Under the TCEQ risk level, if 100,000 people were continuously
exposed for a lifetime to a concentration of a carcinogen equal to
the ESL, there would theoretically be one case of cancer—in
addition to the current U.S. rate for all cancers of 30,000 to
40,000 for every 100,000 people. Exposure at the 1-in-100,000 level
is unlikely to cause adverse health effects in the general public.
The TCEQ rejected the 1-in-10,000 level as not sufficiently
health-protective.
Examining the ultra-low 1-in-1,000,000 risk level led to
conclusions that using this risk level would result in
unenforceable violations at most air toxics monitors. For example,
the TCEQ is barred by federal law from setting emission standards
for cars and trucks. Yet at many monitors across the country,
including those in rural and suburban areas of Texas, benzene
exceeds the 1-in-1,000,000 risk level due to vehicle emissions
alone.
By the end of 2007, the toxicology team had completed nine ESLs,
including one for benzene, that meet the health-protective
1-in-100,000 risk level.

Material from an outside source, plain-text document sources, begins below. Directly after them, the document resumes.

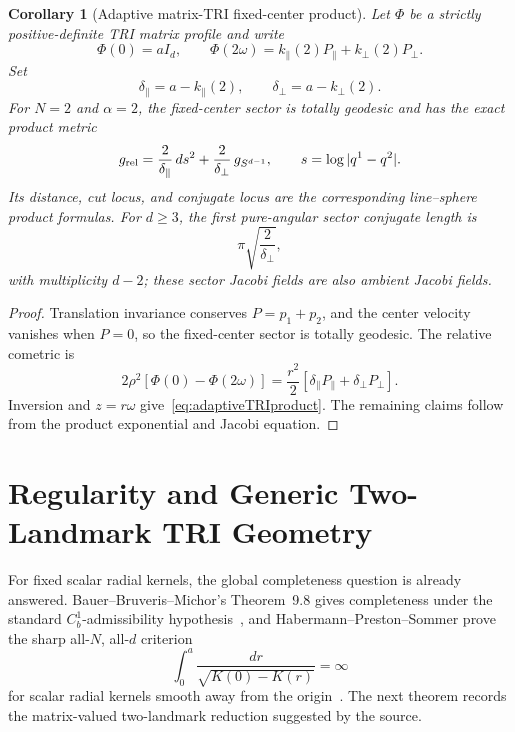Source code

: \documentclass[11pt]{article}
\newtheorem{corollary}{Corollary}
\begin{document}
\begin{corollary}[Adaptive matrix-TRI fixed-center product]
\label{cor:matrixadaptive}
Let \(\Phi\) be a strictly positive-definite TRI matrix profile and write
\[
 \Phi(0)=aI_d,\qquad
 \Phi(2\omega)
 =k_\parallel(2)P_\parallel+k_\perp(2)P_\perp.
\]
Set
\[
 \delta_\parallel=a-k_\parallel(2),\qquad
 \delta_\perp=a-k_\perp(2).
\]
For \(N=2\) and \(\alpha=2\), the fixed-center sector is totally geodesic
and has the exact product metric
\begin{equation}
 g_{\rm rel}
 =\frac{2}{\delta_\parallel}\,ds^2
  +\frac{2}{\delta_\perp}\,g_{S^{d-1}},
 \qquad s=\log|q^1-q^2|.
 \label{eq:adaptiveTRIproduct}
\end{equation}
Its distance, cut locus, and conjugate locus are the corresponding
line--sphere product formulas.  For \(d\ge3\), the first pure-angular sector
conjugate length is
\[
 \pi\sqrt{\frac{2}{\delta_\perp}},
\]
with multiplicity \(d-2\); these sector Jacobi fields are also ambient
Jacobi fields.
\end{corollary}

\begin{proof}
Translation invariance conserves \(P=p_1+p_2\), and the center velocity
vanishes when \(P=0\), so the fixed-center sector is totally geodesic.
The relative cometric is
\[
 2\rho^2[\Phi(0)-\Phi(2\omega)]
 =\frac{r^2}{2}
  [\delta_\parallel P_\parallel+\delta_\perp P_\perp].
\]
Inversion and \(z=r\omega\) give~\eqref{eq:adaptiveTRIproduct}.  The
remaining claims follow from the product exponential and Jacobi equation.
\end{proof}

\section*{Regularity and Generic Two-Landmark TRI Geometry}

For fixed scalar radial kernels, the global completeness question is already
answered.  Bauer--Bruveris--Michor's Theorem~9.8 gives completeness under the
standard \(C_b^1\)-admissibility hypothesis~\cite{BBM}, and
Habermann--Preston--Sommer prove the sharp all-\(N\), all-\(d\) criterion
\[
 \int_0^a\frac{dr}{\sqrt{K(0)-K(r)}}=\infty
\]
for scalar radial kernels smooth away from the origin~\cite{HPS}.  The next
theorem records the matrix-valued two-landmark reduction suggested by the
source.
\end{document}
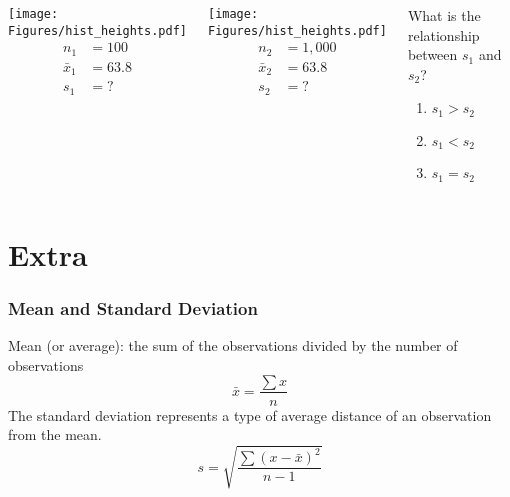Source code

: \begin{frame}
\frametitle{\grp}
\begin{columns}
\begin{center}
\texttt{[image: Figures/hist\_heights.pdf]}\\
\begin{align*}
n_1&=100\\
\bar{x}_1&=63.8\\
s_1&=?
\end{align*}
\end{center}
\begin{center}
\texttt{[image: Figures/hist\_heights.pdf]}\\
\begin{align*}
n_2&=1,000\\
\bar{x}_2&=63.8\\
s_2&=?
\end{align*}
\end{center}
\begin{clicker}{What is the relationship between $s_1$ and $s_2$?}
\begin{enumerate}
\item $s_1 > s_2$
\item $s_1 < s_2$
\item $s_1 = s_2$
\end{enumerate}
\end{clicker}
\end{columns}
\end{frame}


\section[Extra]{Extra}
\begin{frame}
\end{frame}

\begin{frame}[label=meansd]
\frametitle{Mean and Standard Deviation}
 Mean (or average): the sum of the observations divided by the number of observations
\begin{equation*}
   \bar{x} = \frac{\sum{x}}{n}
\end{equation*}
\vskip10pt
The standard deviation represents a type of average distance of an observation from the mean.
\begin{equation*}
   s = \sqrt{\frac{\sum(x-\bar{x})^2}{n-1}}
\end{equation*}
\begin{flushright}
\hyperlink{summarizing}{}
\end{flushright}
\end{frame}

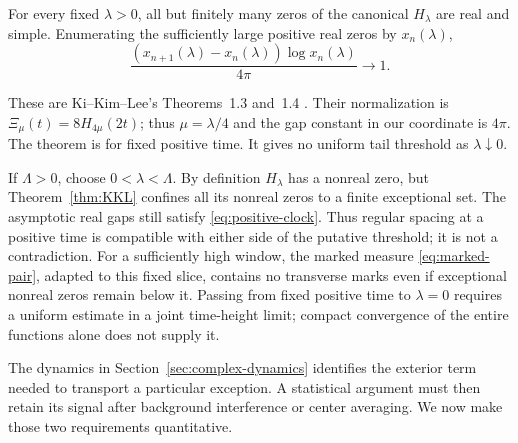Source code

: \begin{theorem}\label{thm:KKL}
For every fixed \(\lambda>0\), all but finitely many zeros
of the canonical \(H_\lambda\) are real and simple. Enumerating
the sufficiently large positive real zeros by \(x_n(\lambda)\),
\begin{equation}\label{eq:positive-clock}
 \frac{(x_{n+1}(\lambda)-x_n(\lambda))\log x_n(\lambda)}{4\pi}
 \longrightarrow1.
\end{equation}
\end{theorem}
These are Ki--Kim--Lee's Theorems~1.3 and~1.4
\cite{KiKimLee2009}. Their normalization is
\(\Xi_\mu(t)=8H_{4\mu}(2t)\); thus \(\mu=\lambda/4\)
and the gap constant in our coordinate is \(4\pi\).
The theorem is for fixed positive time. It gives no uniform
tail threshold as \(\lambda\downarrow0\).

If \(\Lambda>0\), choose \(0<\lambda<\Lambda\).
By definition \(H_\lambda\) has a nonreal zero, but
Theorem~\ref{thm:KKL} confines all its nonreal zeros to a
finite exceptional set. The asymptotic real gaps still satisfy
\eqref{eq:positive-clock}. Thus regular spacing at a positive
time is compatible with either side of the putative threshold;
it is not a contradiction. For a sufficiently high window,
the marked measure \eqref{eq:marked-pair}, adapted to this
fixed slice, contains no transverse marks even if exceptional
nonreal zeros remain below it. Passing from fixed positive
time to \(\lambda=0\) requires a uniform estimate in a joint
time-height limit; compact convergence of the entire functions
alone does not supply it.

The dynamics in Section~\ref{sec:complex-dynamics} identifies the
exterior term needed to transport a particular exception. A statistical
argument must then retain its signal after background interference or
center averaging. We now make those two requirements quantitative.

Another 10 ESLs, which include 1,3
butadiene, were submitted to the public for comments in January
2008. Work is under way on 11 more ESLs.
Once completed, the new ESLs take effect immediately.
The ESLs for benzene and 1,3 butadiene have drawn considerable
attention because both are known human carcinogens. Industrial
facilities in Harris County produce more of these two compounds
than any other location in the country.